About this task
Omitting the images, transcribe the records below exactly as they stand.
*** Opening Given data ***
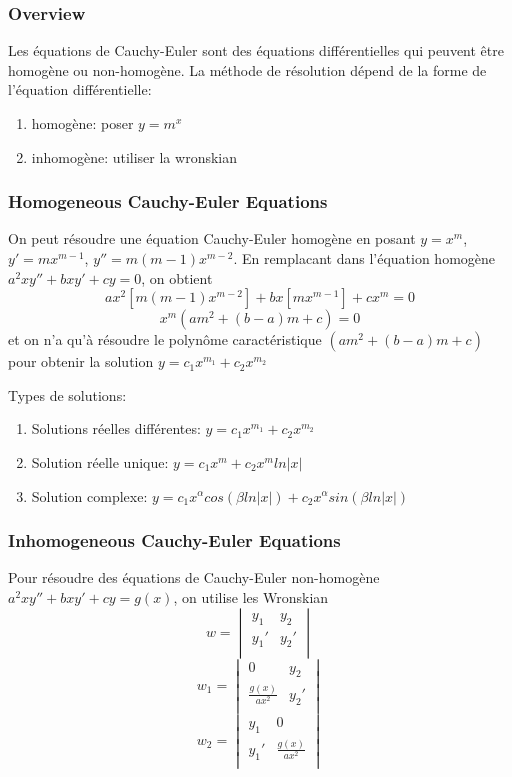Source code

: \documentclass{article}
\begin{document}
\subsubsection{Overview}%
\label{ssub:Overview}

Les équations de Cauchy-Euler sont des équations différentielles qui
peuvent être homogène ou non-homogène. La méthode de résolution dépend
de la forme de l'équation différentielle:
\begin{enumerate}
    \item homogène: poser $y=m^x$
    \item inhomogène: utiliser la wronskian
\end{enumerate}

\subsubsection{Homogeneous Cauchy-Euler Equations}%
\label{ssub:Cauchy-Euler Equations}

On peut résoudre une équation Cauchy-Euler homogène en posant $y=x^m$,
$y'=m x^{m-1}$, $y''=m (m-1) x^{m-2}$. En remplacant dans l'équation
homogène $a^2xy''+bxy'+cy=0$, on obtient
$$ax^2 [m(m-1)x^{m-2}]+bx[mx^{m-1}]+cx^m=0$$
$$x^m (am^2+(b-a)m+c)=0$$
et on n'a qu'à résoudre le polynôme caractéristique $ (am^2+(b-a)m+c)$
pour obtenir la solution $y=c_1 x^{m_1}+c_2 x^{m_2}$

Types de solutions:
\begin{enumerate}
    \item Solutions réelles différentes: $y=c_1 x^{m_1}+c_2 x^{m_2}$
    \item Solution réelle unique: $y = c_1 x^m + c_2 x^m ln|x|$
    \item Solution complexe: $y= c_1 x^\alpha cos(\beta ln|x|)
	+ c_2 x^\alpha sin(\beta ln|x|)$
\end{enumerate}

\subsubsection{Inhomogeneous Cauchy-Euler Equations}%
\label{ssub:Cauchy-Euler Equations}

Pour résoudre des équations de Cauchy-Euler non-homogène
$a^2xy''+bxy'+cy=g(x)$, on utilise les Wronskian
$$ w = \begin{vmatrix}
    y_1 & y_2\\
    y_1' & y_2'\\
\end{vmatrix}$$
$$ w_1 = \begin{vmatrix}
    0 & y_2\\
    \frac{g(x)}{ax^2}  & y_2'\\
\end{vmatrix}$$
$$ w_2 = \begin{vmatrix}
    y_1 & 0\\
    y_1' & \frac{g(x)}{ax^2} \\
\end{vmatrix}$$
\end{document}
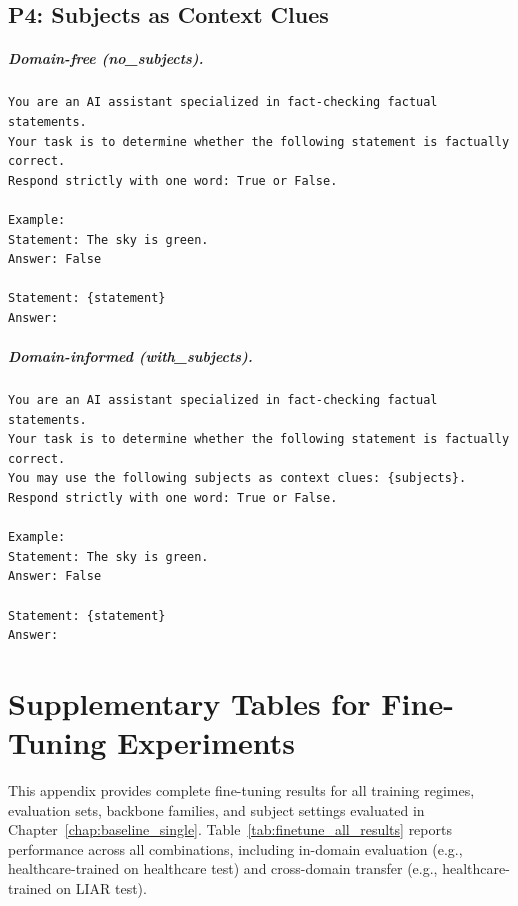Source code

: \section{P4: Subjects as Context Clues}
\paragraph{Domain-free (no\_subjects).}
\begin{verbatim}
You are an AI assistant specialized in fact-checking factual statements.
Your task is to determine whether the following statement is factually correct.
Respond strictly with one word: True or False.

Example:
Statement: The sky is green.
Answer: False

Statement: {statement}
Answer:
\end{verbatim}

\paragraph{Domain-informed (with\_subjects).}
\begin{verbatim}
You are an AI assistant specialized in fact-checking factual statements.
Your task is to determine whether the following statement is factually correct.
You may use the following subjects as context clues: {subjects}.
Respond strictly with one word: True or False.

Example:
Statement: The sky is green.
Answer: False

Statement: {statement}
Answer:
\end{verbatim}

\chapter{Supplementary Tables for Fine-Tuning Experiments}

This appendix provides complete fine-tuning results for all training regimes, evaluation sets, backbone families, and subject settings evaluated in Chapter~\ref{chap:baseline_single}. Table~\ref{tab:finetune_all_results} reports performance across all combinations, including in-domain evaluation (e.g., healthcare-trained on healthcare test) and cross-domain transfer (e.g., healthcare-trained on LIAR test).

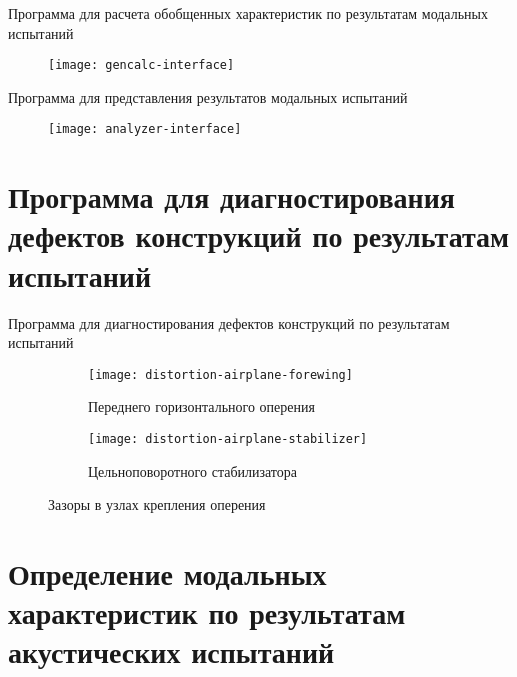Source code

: \begin{frame}{Программа для расчета обобщенных характеристик по результатам модальных испытаний}
	\begin{figure}
		\centering
		\texttt{[image: gencalc-interface]}
	\end{figure}
\end{frame}

\begin{frame}{Программа для представления результатов модальных испытаний}
	\begin{figure}
		\centering
		\texttt{[image: analyzer-interface]}
	\end{figure}
\end{frame}

\section{Программа для диагностирования дефектов конструкций по результатам испытаний}

\begin{frame}{Программа для диагностирования дефектов конструкций по результатам испытаний}
	\begin{figure}
		\centering
		\begin{subfigure}[t]{0.49\textwidth}
			\texttt{[image: distortion-airplane-forewing]}
			\caption{Переднего горизонтального оперения}
		\end{subfigure}
		\hfill
		\begin{subfigure}[t]{0.49\textwidth}
			\texttt{[image: distortion-airplane-stabilizer]} 
			\caption{Цельноповоротного стабилизатора}
		\end{subfigure}
    	\caption{Зазоры в узлах крепления оперения} 
	\end{figure}
\end{frame}

\section{Определение модальных характеристик по результатам акустических испытаний}

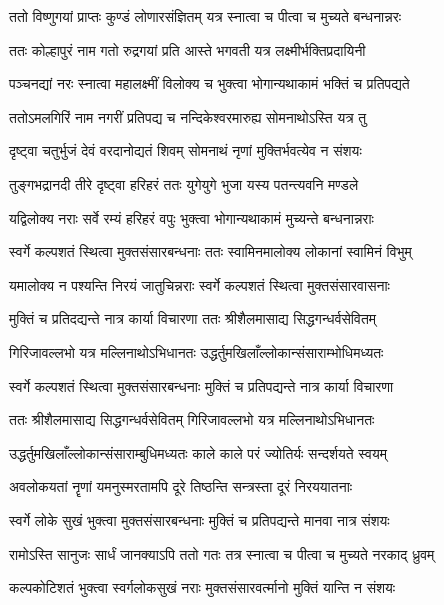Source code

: \twolineshloka
{ततो विष्णुगयां प्राप्तः कुण्डं लोणारसंज्ञितम्}
{यत्र स्नात्वा च पीत्वा च मुच्यते बन्धनान्नरः} %

\twolineshloka
{ततः कोल्हापुरं नाम गतो रुद्रगयां प्रति}
{आस्ते भगवती यत्र लक्ष्मीर्भक्तिप्रदायिनी} %

\twolineshloka
{पञ्चनद्यां नरः स्नात्वा महालक्ष्मीं विलोक्य च}
{भुक्त्वा भोगान्यथाकामं भक्तिं च प्रतिपद्यते} %

\twolineshloka
{ततोऽमलगिरिं नाम नगरीं प्रतिपद्य च}
{नन्दिकेश्वरमारुह्य सोमनाथोऽस्ति यत्र तु} %

\twolineshloka
{दृष्ट्वा चतुर्भुजं देवं वरदानोद्यतं शिवम्}
{सोमनाथं नृणां मुक्तिर्भवत्येव न संशयः} %

\twolineshloka
{तुङ्गभद्रानदी तीरे दृष्ट्वा हरिहरं ततः}
{युगेयुगे भुजा यस्य पतन्त्यवनि मण्डले} %

\twolineshloka
{यद्विलोक्य नराः सर्वे रम्यं हरिहरं वपुः}
{भुक्त्वा भोगान्यथाकामं मुच्यन्ते बन्धनान्नराः} %

\twolineshloka
{स्वर्गे कल्पशतं स्थित्वा मुक्तसंसारबन्धनाः}
{ततः स्वामिनमालोक्य लोकानां स्वामिनं विभुम्} %

\twolineshloka
{यमालोक्य न पश्यन्ति निरयं जातुचिन्नराः}
{स्वर्गे कल्पशतं स्थित्वा मुक्तसंसारवासनाः} %

\twolineshloka
{मुक्तिं च प्रतिदद्यन्ते नात्र कार्या विचारणा}
{ततः श्रीशैलमासाद्य सिद्धगन्धर्वसेवितम्} %

\twolineshloka
{गिरिजावल्लभो यत्र मल्लिनाथोऽभिधानतः}
{उद्धर्तुमखिलाँल्लोकान्संसाराम्भोधिमध्यतः} %

\twolineshloka
{स्वर्गे कल्पशतं स्थित्वा मुक्तसंसारबन्धनाः}
{मुक्तिं च प्रतिपद्यन्ते नात्र कार्या विचारणा} %

\twolineshloka
{ततः श्रीशैलमासाद्य सिद्धगन्धर्वसेवितम्}
{गिरिजावल्लभो यत्र मल्लिनाथोऽभिधानतः} %

\twolineshloka
{उद्धर्तुमखिलाँल्लोकान्संसाराम्बुधिमध्यतः}
{काले काले परं ज्योतिर्यः सन्दर्शयते स्वयम्} %

\twolineshloka
{अवलोकयतां नॄणां यमनुस्मरतामपि}
{दूरे तिष्ठन्ति सन्त्रस्ता दूरं निरययातनाः} %

\twolineshloka
{स्वर्गे लोके सुखं भुक्त्वा मुक्तसंसारबन्धनाः}
{मुक्तिं च प्रतिपद्यन्ते मानवा नात्र संशयः} %

\twolineshloka
{रामोऽस्ति सानुजः सार्धं जानक्याऽपि ततो गतः}
{तत्र स्नात्वा च पीत्वा च मुच्यते नरकाद् ध्रुवम्} %

\twolineshloka
{कल्पकोटिशतं भुक्त्वा स्वर्गलोकसुखं नराः}
{मुक्तसंसारवर्त्मानो मुक्तिं यान्ति न संशयः} %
*** Closing Given data ***
Result of this exercise
Source code

: \documentclass{article}
\begin{document}
\subsubsection{Overview}%
\label{ssub:Overview}

Les équations de Cauchy-Euler sont des équations différentielles qui
peuvent être homogène ou non-homogène. La méthode de résolution dépend
de la forme de l'équation différentielle:
\begin{enumerate}
    \item homogène: poser $y=m^x$
    \item inhomogène: utiliser la wronskian
\end{enumerate}

\subsubsection{Homogeneous Cauchy-Euler Equations}%
\label{ssub:Cauchy-Euler Equations}

On peut résoudre une équation Cauchy-Euler homogène en posant $y=x^m$,
$y'=m x^{m-1}$, $y''=m (m-1) x^{m-2}$. En remplacant dans l'équation
homogène $a^2xy''+bxy'+cy=0$, on obtient
$$ax^2 [m(m-1)x^{m-2}]+bx[mx^{m-1}]+cx^m=0$$
$$x^m (am^2+(b-a)m+c)=0$$
et on n'a qu'à résoudre le polynôme caractéristique $ (am^2+(b-a)m+c)$
pour obtenir la solution $y=c_1 x^{m_1}+c_2 x^{m_2}$

Types de solutions:
\begin{enumerate}
    \item Solutions réelles différentes: $y=c_1 x^{m_1}+c_2 x^{m_2}$
    \item Solution réelle unique: $y = c_1 x^m + c_2 x^m ln|x|$
    \item Solution complexe: $y= c_1 x^\alpha cos(\beta ln|x|)
	+ c_2 x^\alpha sin(\beta ln|x|)$
\end{enumerate}

\subsubsection{Inhomogeneous Cauchy-Euler Equations}%
\label{ssub:Cauchy-Euler Equations}

Pour résoudre des équations de Cauchy-Euler non-homogène
$a^2xy''+bxy'+cy=g(x)$, on utilise les Wronskian
$$ w = \begin{vmatrix}
    y_1 & y_2\\
    y_1' & y_2'\\
\end{vmatrix}$$
$$ w_1 = \begin{vmatrix}
    0 & y_2\\
    \frac{g(x)}{ax^2}  & y_2'\\
\end{vmatrix}$$
$$ w_2 = \begin{vmatrix}
    y_1 & 0\\
    y_1' & \frac{g(x)}{ax^2} \\
\end{vmatrix}$$
\end{document}
Source code

: \section{P4: Subjects as Context Clues}
\paragraph{Domain-free (no\_subjects).}
\begin{verbatim}
You are an AI assistant specialized in fact-checking factual statements.
Your task is to determine whether the following statement is factually correct.
Respond strictly with one word: True or False.

Example:
Statement: The sky is green.
Answer: False

Statement: {statement}
Answer:
\end{verbatim}

\paragraph{Domain-informed (with\_subjects).}
\begin{verbatim}
You are an AI assistant specialized in fact-checking factual statements.
Your task is to determine whether the following statement is factually correct.
You may use the following subjects as context clues: {subjects}.
Respond strictly with one word: True or False.

Example:
Statement: The sky is green.
Answer: False

Statement: {statement}
Answer:
\end{verbatim}

\chapter{Supplementary Tables for Fine-Tuning Experiments}

This appendix provides complete fine-tuning results for all training regimes, evaluation sets, backbone families, and subject settings evaluated in Chapter~\ref{chap:baseline_single}. Table~\ref{tab:finetune_all_results} reports performance across all combinations, including in-domain evaluation (e.g., healthcare-trained on healthcare test) and cross-domain transfer (e.g., healthcare-trained on LIAR test).

Source code

: \begin{frame}{Программа для расчета обобщенных характеристик по результатам модальных испытаний}
	\begin{figure}
		\centering
		\texttt{[image: gencalc-interface]}
	\end{figure}
\end{frame}

\begin{frame}{Программа для представления результатов модальных испытаний}
	\begin{figure}
		\centering
		\texttt{[image: analyzer-interface]}
	\end{figure}
\end{frame}

\section{Программа для диагностирования дефектов конструкций по результатам испытаний}

\begin{frame}{Программа для диагностирования дефектов конструкций по результатам испытаний}
	\begin{figure}
		\centering
		\begin{subfigure}[t]{0.49\textwidth}
			\texttt{[image: distortion-airplane-forewing]}
			\caption{Переднего горизонтального оперения}
		\end{subfigure}
		\hfill
		\begin{subfigure}[t]{0.49\textwidth}
			\texttt{[image: distortion-airplane-stabilizer]} 
			\caption{Цельноповоротного стабилизатора}
		\end{subfigure}
    	\caption{Зазоры в узлах крепления оперения} 
	\end{figure}
\end{frame}

\section{Определение модальных характеристик по результатам акустических испытаний}

Source code

: \twolineshloka
{ततो विष्णुगयां प्राप्तः कुण्डं लोणारसंज्ञितम्}
{यत्र स्नात्वा च पीत्वा च मुच्यते बन्धनान्नरः} %

\twolineshloka
{ततः कोल्हापुरं नाम गतो रुद्रगयां प्रति}
{आस्ते भगवती यत्र लक्ष्मीर्भक्तिप्रदायिनी} %

\twolineshloka
{पञ्चनद्यां नरः स्नात्वा महालक्ष्मीं विलोक्य च}
{भुक्त्वा भोगान्यथाकामं भक्तिं च प्रतिपद्यते} %

\twolineshloka
{ततोऽमलगिरिं नाम नगरीं प्रतिपद्य च}
{नन्दिकेश्वरमारुह्य सोमनाथोऽस्ति यत्र तु} %

\twolineshloka
{दृष्ट्वा चतुर्भुजं देवं वरदानोद्यतं शिवम्}
{सोमनाथं नृणां मुक्तिर्भवत्येव न संशयः} %

\twolineshloka
{तुङ्गभद्रानदी तीरे दृष्ट्वा हरिहरं ततः}
{युगेयुगे भुजा यस्य पतन्त्यवनि मण्डले} %

\twolineshloka
{यद्विलोक्य नराः सर्वे रम्यं हरिहरं वपुः}
{भुक्त्वा भोगान्यथाकामं मुच्यन्ते बन्धनान्नराः} %

\twolineshloka
{स्वर्गे कल्पशतं स्थित्वा मुक्तसंसारबन्धनाः}
{ततः स्वामिनमालोक्य लोकानां स्वामिनं विभुम्} %

\twolineshloka
{यमालोक्य न पश्यन्ति निरयं जातुचिन्नराः}
{स्वर्गे कल्पशतं स्थित्वा मुक्तसंसारवासनाः} %

\twolineshloka
{मुक्तिं च प्रतिदद्यन्ते नात्र कार्या विचारणा}
{ततः श्रीशैलमासाद्य सिद्धगन्धर्वसेवितम्} %

\twolineshloka
{गिरिजावल्लभो यत्र मल्लिनाथोऽभिधानतः}
{उद्धर्तुमखिलाँल्लोकान्संसाराम्भोधिमध्यतः} %

\twolineshloka
{स्वर्गे कल्पशतं स्थित्वा मुक्तसंसारबन्धनाः}
{मुक्तिं च प्रतिपद्यन्ते नात्र कार्या विचारणा} %

\twolineshloka
{ततः श्रीशैलमासाद्य सिद्धगन्धर्वसेवितम्}
{गिरिजावल्लभो यत्र मल्लिनाथोऽभिधानतः} %

\twolineshloka
{उद्धर्तुमखिलाँल्लोकान्संसाराम्बुधिमध्यतः}
{काले काले परं ज्योतिर्यः सन्दर्शयते स्वयम्} %

\twolineshloka
{अवलोकयतां नॄणां यमनुस्मरतामपि}
{दूरे तिष्ठन्ति सन्त्रस्ता दूरं निरययातनाः} %

\twolineshloka
{स्वर्गे लोके सुखं भुक्त्वा मुक्तसंसारबन्धनाः}
{मुक्तिं च प्रतिपद्यन्ते मानवा नात्र संशयः} %

\twolineshloka
{रामोऽस्ति सानुजः सार्धं जानक्याऽपि ततो गतः}
{तत्र स्नात्वा च पीत्वा च मुच्यते नरकाद् ध्रुवम्} %

\twolineshloka
{कल्पकोटिशतं भुक्त्वा स्वर्गलोकसुखं नराः}
{मुक्तसंसारवर्त्मानो मुक्तिं यान्ति न संशयः} %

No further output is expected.